Simpson and colleagues analyzed Medicare Provider Utilization and Payment Data for transfemoral TAVRs from 2014 to 2018, assessing annual operator volume, state and regional volumes and longitudinal trends.
In 2018, the mean annual operator volume was 23.6 TAVRs and the highest 1% of operators by volume performed 7.6% of total TAVR procedures in the U.S., whereas 35.7% of operators performed 10 or fewer TAVRs per year.
From 2014 to 2018, there was a 53.9% annualized increase in TAVRs, and the mean annual volume per operator grew from 12.5 to 23.6.
In 2018, there was more than fivefold variability in the density of operators, ranging from 0.35 to 1.79 operators per 100,000 population. The mean operator volume by state also varied widely, from 14.2 to 52.4 TAVRs per operator. There were no TAVR operators in Wyoming in 2018.
“With most TAVR operators performing a median of fewer than 25 TAVRs per year, our study sheds light on an important policy conundrum: to balance equitable access to TAVR therapy for patients from all demographics while confirming we are providing high-quality outcomes to our patients, Simpson told Healio. “In addition, we need better studies to help understand how TAVR volumes per operator vs.
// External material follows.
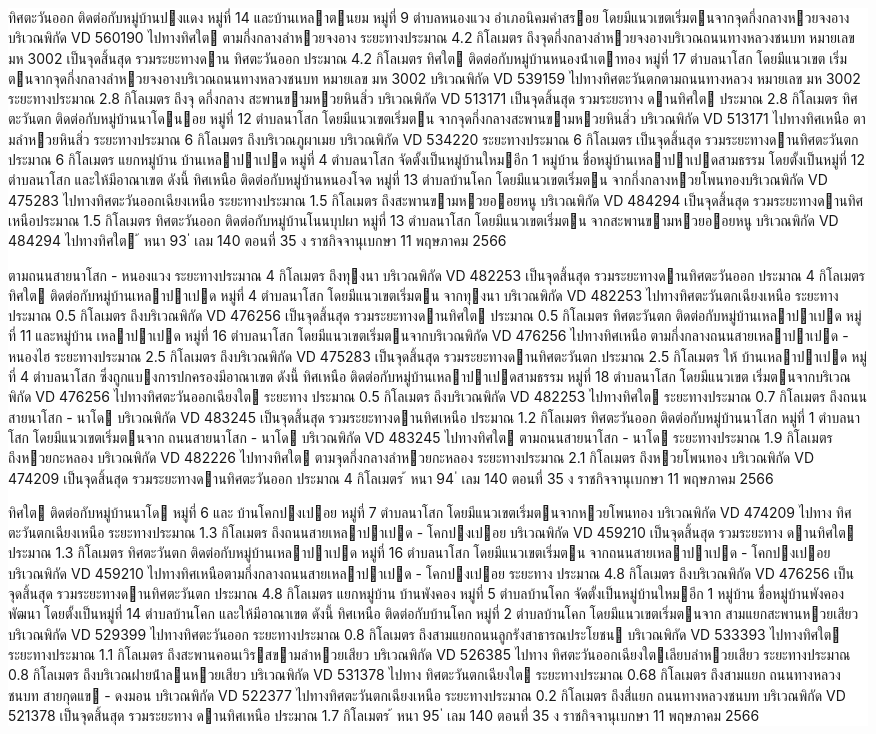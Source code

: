 ทิศตะวันออก ติดต่อกับหมู่บ้านปงแดง หมู่ที่ 14 และบ้านเหลาตนยม หมู่ที่ 9 ตําบลหนองแวง อําเภอนิคมคําสรอย โดยมีแนวเขตเริ่มตนจากจุดกึ่งกลางหวยจงอาง บริเวณพิกัด VD 560190 ไปทางทิศใต ตามกึ่งกลางลําหวยจงอาง ระยะทางประมาณ 4.2 กิโลเมตร ถึงจุดกึ่งกลางลําหวยจงอางบริเวณถนนทางหลวงชนบท หมายเลข มห 3002 เป็นจุดสิ้นสุด รวมระยะทางดาน ทิศตะวันออก ประมาณ 4.2 กิโลเมตร ทิศใต ติดต่อกับหมู่บ้านหนองน้ําเตาทอง หมู่ที่ 17 ตําบลนาโสก โดยมีแนวเขต เริ่มตนจากจุดกึ่งกลางลําหวยจงอางบริเวณถนนทางหลวงชนบท หมายเลข มห 3002 บริเวณพิกัด VD 539159 ไปทางทิศตะวันตกตามถนนทางหลวง หมายเลข มห 3002 ระยะทางประมาณ 2.8 กิโลเมตร ถึงจุ ดกึ่งกลาง สะพานขามหวยหินสิ่ว บริเวณพิกัด VD 513171 เป็นจุดสิ้นสุด รวมระยะทาง ดานทิศใต ประมาณ 2.8 กิโลเมตร ทิศตะวันตก ติดต่อกับหมู่บ้านนาโดนอย หมู่ที่ 12 ตําบลนาโสก โดยมีแนวเขตเริ่มตน จากจุดกึ่งกลางสะพานขามหวยหินสิ่ว บริเวณพิกัด VD 513171 ไปทางทิศเหนือ ตามลําหวยหินสิ่ว ระยะทางประมาณ 6 กิโลเมตร ถึงบริเวณภูผาเมย บริเวณพิกัด VD 534220 ระยะทางประมาณ 6 กิโลเมตร เป็นจุดสิ้นสุด รวมระยะทางดานทิศตะวันตก ประมาณ 6 กิโลเมตร แยกหมู่บ้าน บ้านเหลาปาเปด หมู่ที่ 4 ตําบลนาโสก จัดตั้งเป็นหมู่บ้านใหมอีก 1 หมู่บ้าน ชื่อหมู่บ้านเหลาปาเปดสามธรรม โดยตั้งเป็นหมู่ที่ 12 ตําบลนาโสก และให้มีอาณาเขต ดังนี้ ทิศเหนือ ติดต่อกับหมู่บ้านหนองโจด หมู่ที่ 13 ตําบลบ้านโคก โดยมีแนวเขตเริ่มตน จากกึ่งกลางหวยโพนทองบริเวณพิกัด VD 475283 ไปทางทิศตะวันออกเฉียงเหนือ ระยะทางประมาณ 1.5 กิโลเมตร ถึงสะพานขามหวยออยหนู บริเวณพิกัด VD 484294 เป็นจุดสิ้นสุด รวมระยะทางดานทิศเหนือประมาณ 1.5 กิโลเมตร ทิศตะวันออก ติดต่อกับหมู่บ้านโนนบุปผา หมู่ที่ 13 ตําบลนาโสก โดยมีแนวเขตเริ่มตน จากสะพานขามหวยออยหนู บริเวณพิกัด VD 484294 ไปทางทิศใต ้ หนา 93 ่ เลม 140 ตอนที่ 35 ง ราชกิจจานุเบกษา 11 พฤษภาคม 2566

ตามถนนสายนาโสก - หนองแวง ระยะทางประมาณ 4 กิโลเมตร ถึงทุงนา บริเวณพิกัด VD 482253 เป็นจุดสิ้นสุด รวมระยะทางดานทิศตะวันออก ประมาณ 4 กิโลเมตร ทิศใต ติดต่อกับหมู่บ้านเหลาปาเปด หมู่ที่ 4 ตําบลนาโสก โดยมีแนวเขตเริ่มตน จากทุงนา บริเวณพิกัด VD 482253 ไปทางทิศตะวันตกเฉียงเหนือ ระยะทางประมาณ 0.5 กิโลเมตร ถึงบริเวณพิกัด VD 476256 เป็นจุดสิ้นสุด รวมระยะทางดานทิศใต ประมาณ 0.5 กิโลเมตร ทิศตะวันตก ติดต่อกับหมู่บ้านเหลาปาเปด หมู่ที่ 11 และหมู่บ้าน เหลาปาเปด หมู่ที่ 16 ตําบลนาโสก โดยมีแนวเขตเริ่มตนจากบริเวณพิกัด VD 476256 ไปทางทิศเหนือ ตามกึ่งกลางถนนสายเหลาปาเปด - หนองไฮ ระยะทางประมาณ 2.5 กิโลเมตร ถึงบริเวณพิกัด VD 475283 เป็นจุดสิ้นสุด รวมระยะทางดานทิศตะวันตก ประมาณ 2.5 กิโลเมตร ให้ บ้านเหลาปาเปด หมู่ที่ 4 ตําบลนาโสก ซึ่งถูกแบงการปกครองมีอาณาเขต ดังนี้ ทิศเหนือ ติดต่อกับหมู่บ้านเหลาปาเปดสามธรรม หมู่ที่ 18 ตําบลนาโสก โดยมีแนวเขต เริ่มตนจากบริเวณพิกัด VD 476256 ไปทางทิศตะวันออกเฉียงใต ระยะทาง ประมาณ 0.5 กิโลเมตร ถึงบริเวณพิกัด VD 482253 ไปทางทิศใต ระยะทางประมาณ 0.7 กิโลเมตร ถึงถนนสายนาโสก - นาโด บริเวณพิกัด VD 483245 เป็นจุดสิ้นสุด รวมระยะทางดานทิศเหนือ ประมาณ 1.2 กิโลเมตร ทิศตะวันออก ติดต่อกับหมู่บ้านนาโสก หมู่ที่ 1 ตําบลนาโสก โดยมีแนวเขตเริ่มตนจาก ถนนสายนาโสก - นาโด บริเวณพิกัด VD 483245 ไปทางทิศใต ตามถนนสายนาโสก - นาโด ระยะทางประมาณ 1.9 กิโลเมตร ถึงหวยกะหลอง บริเวณพิกัด VD 482226 ไปทางทิศใต ตามจุดกึ่งกลางลําหวยกะหลอง ระยะทางประมาณ 2.1 กิโลเมตร ถึงหวยโพนทอง บริเวณพิกัด VD 474209 เป็นจุดสิ้นสุด รวมระยะทางดานทิศตะวันออก ประมาณ 4 กิโลเมตร ้ หนา 94 ่ เลม 140 ตอนที่ 35 ง ราชกิจจานุเบกษา 11 พฤษภาคม 2566

ทิศใต ติดต่อกับหมู่บ้านนาโด หมู่ที่ 6 และ บ้านโคกปงเปอย หมู่ที่ 7 ตําบลนาโสก โดยมีแนวเขตเริ่มตนจากหวยโพนทอง บริเวณพิกัด VD 474209 ไปทาง ทิศตะวันตกเฉียงเหนือ ระยะทางประมาณ 1.3 กิโลเมตร ถึงถนนสายเหลาปาเปด - โคกปงเปอย บริเวณพิกัด VD 459210 เป็นจุดสิ้นสุด รวมระยะทาง ดานทิศใต ประมาณ 1.3 กิโลเมตร ทิศตะวันตก ติดต่อกับหมู่บ้านเหลาปาเปด หมู่ที่ 16 ตําบลนาโสก โดยมีแนวเขตเริ่มตน จากถนนสายเหลาปาเปด - โคกปงเปอย บริเวณพิกัด VD 459210 ไปทางทิศเหนือตามกึ่งกลางถนนสายเหลาปาเปด - โคกปงเปอย ระยะทาง ประมาณ 4.8 กิโลเมตร ถึงบริเวณพิกัด VD 476256 เป็นจุดสิ้นสุด รวมระยะทางดานทิศตะวันตก ประมาณ 4.8 กิโลเมตร แยกหมู่บ้าน บ้านพังคอง หมู่ที่ 5 ตําบลบ้านโคก จัดตั้งเป็นหมู่บ้านใหมอีก 1 หมู่บ้าน ชื่อหมู่บ้านพังคองพัฒนา โดยตั้งเป็นหมู่ที่ 14 ตําบลบ้านโคก และให้มีอาณาเขต ดังนี้ ทิศเหนือ ติดต่อกับบ้านโคก หมู่ที่ 2 ตําบลบ้านโคก โดยมีแนวเขตเริ่มตนจาก สามแยกสะพานหวยเสียว บริเวณพิกัด VD 529399 ไปทางทิศตะวันออก ระยะทางประมาณ 0.8 กิโลเมตร ถึงสามแยกถนนลูกรังสาธารณประโยชน บริเวณพิกัด VD 533393 ไปทางทิศใต ระยะทางประมาณ 1.1 กิโลเมตร ถึงสะพานคอนเวิรสขามลําหวยเสียว บริเวณพิกัด VD 526385 ไปทาง ทิศตะวันออกเฉียงใตเลียบลําหวยเสียว ระยะทางประมาณ 0.8 กิโลเมตร ถึงบริเวณฝายน้ําลนหวยเสียว บริเวณพิกัด VD 531378 ไปทาง ทิศตะวันตกเฉียงใต ระยะทางประมาณ 0.68 กิโลเมตร ถึงสามแยก ถนนทางหลวงชนบท สายกุดแข - ดงมอน บริเวณพิกัด VD 522377 ไปทางทิศตะวันตกเฉียงเหนือ ระยะทางประมาณ 0.2 กิโลเมตร ถึงสี่แยก ถนนทางหลวงชนบท บริเวณพิกัด VD 521378 เป็นจุดสิ้นสุด รวมระยะทาง ดานทิศเหนือ ประมาณ 1.7 กิโลเมตร ้ หนา 95 ่ เลม 140 ตอนที่ 35 ง ราชกิจจานุเบกษา 11 พฤษภาคม 2566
TAVR volumes per center affect outcomes.”
Simpson said researchers must continue to monitor operator volumes, as data suggested a plateau of operator volumes.
“We also need to better understand how continued improvement in techniques and equipment and a growing lifetime experience of performing TAVR will affect volume-outcomes association,” Simpson said. “Lastly, as operator volumes are only one surrogate for competency and one of likely many variables associated with improved outcomes, we need to better understand how we can confirm we are delivering quality care and superior outcomes to our patients.”